Tool #2: A Positive Strategy for Setting Limits  

This is the second in a series on Parenting

Explain your decision-making process to your children, without becoming defensive or having to repeat yourself.

When children challenge a rule and ask why they have to do something, a favorite response is, “Because I said so.” While it may be tiring to have a child question your authority, setting rules without an explanation prevents children from learning about the decision making process, and in turn learning how to make good decisions themselves. If a child wants to know why they can’t stay up until midnight, rather than ignoring their question, explaining that getting enough sleep is important for kids to be able to pay attention well in school, to avoid getting sick, and to allow the body the time it needs to restore itself. This can be applied to almost any rule, such as not having ice cream an hour before dinner time, not hitting others, or any other rule that a parent thinks matters. It is important to note that explaining your thinking to your child is not the same as answering endless questions on a topic. If you feel that you’ve answered a question sufficiently and your child keeps asking, “Why?” as a way to wear you down, it is okay to end the conversation.
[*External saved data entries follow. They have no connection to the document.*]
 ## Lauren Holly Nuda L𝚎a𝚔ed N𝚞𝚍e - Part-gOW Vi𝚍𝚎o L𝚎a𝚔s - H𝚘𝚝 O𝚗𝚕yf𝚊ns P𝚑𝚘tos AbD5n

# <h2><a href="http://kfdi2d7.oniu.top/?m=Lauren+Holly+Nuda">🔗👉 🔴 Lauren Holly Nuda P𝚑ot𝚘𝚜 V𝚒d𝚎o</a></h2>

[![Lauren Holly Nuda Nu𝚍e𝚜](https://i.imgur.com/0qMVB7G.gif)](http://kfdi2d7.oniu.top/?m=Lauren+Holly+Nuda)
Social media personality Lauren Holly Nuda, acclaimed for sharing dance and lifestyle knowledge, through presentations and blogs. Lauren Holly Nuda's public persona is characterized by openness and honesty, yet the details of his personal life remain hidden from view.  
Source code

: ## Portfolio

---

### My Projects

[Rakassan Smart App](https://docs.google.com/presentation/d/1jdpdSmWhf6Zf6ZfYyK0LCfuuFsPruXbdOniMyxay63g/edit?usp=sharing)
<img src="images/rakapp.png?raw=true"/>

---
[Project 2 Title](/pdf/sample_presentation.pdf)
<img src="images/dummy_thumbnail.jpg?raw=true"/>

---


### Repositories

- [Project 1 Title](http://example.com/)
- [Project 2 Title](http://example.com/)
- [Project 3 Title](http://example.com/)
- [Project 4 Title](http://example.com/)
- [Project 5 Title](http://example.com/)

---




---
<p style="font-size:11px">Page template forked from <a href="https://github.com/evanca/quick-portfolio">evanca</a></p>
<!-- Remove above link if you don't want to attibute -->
But sometimes, the best teaching moments can occur when parents are open to the honest questions of their children.

Arbitrary rules vs. reasonable ones.

There is one more thing that is important to state about setting rules and limits with children. Parents should ask themselves why they are setting a rule, and if the rule makes sense. Sometimes, parents may set a limit without really having a good reason why, or simply for the sake of having a rule. Upon further examination, parents may realize that the rule was either arbitrary or simply not well thought out. If your child asks if they can go outside and play and you quickly answer no, your child is likely to ask why. If there is a good reason, you can explain your thinking to your child. However, if you realize that you answered too quickly, it is okay to state this, and that upon further reflection you think it would be fine, within a certain framework (i.e., timeframe, location, etc.). Parents often think that “giving in” in this way shows weakness, and that once they’ve made a decision they have to stick with it. However, thinking through rules or limits that might not make sense in fact shows flexibility, another skill we want to convey to our children. It also further models for children the process of how to make good decisions on their own and be mindful of their own thoughts and behaviors.

If parents follow these principles, the majority of children will do well with their behaviors at home and in school. However, if the above standards are followed and children continue to have problems, it may be a sign of other difficulties occurring in the home or with the child. An evaluation by a mental health professional may be needed to provide the child and family with additional help.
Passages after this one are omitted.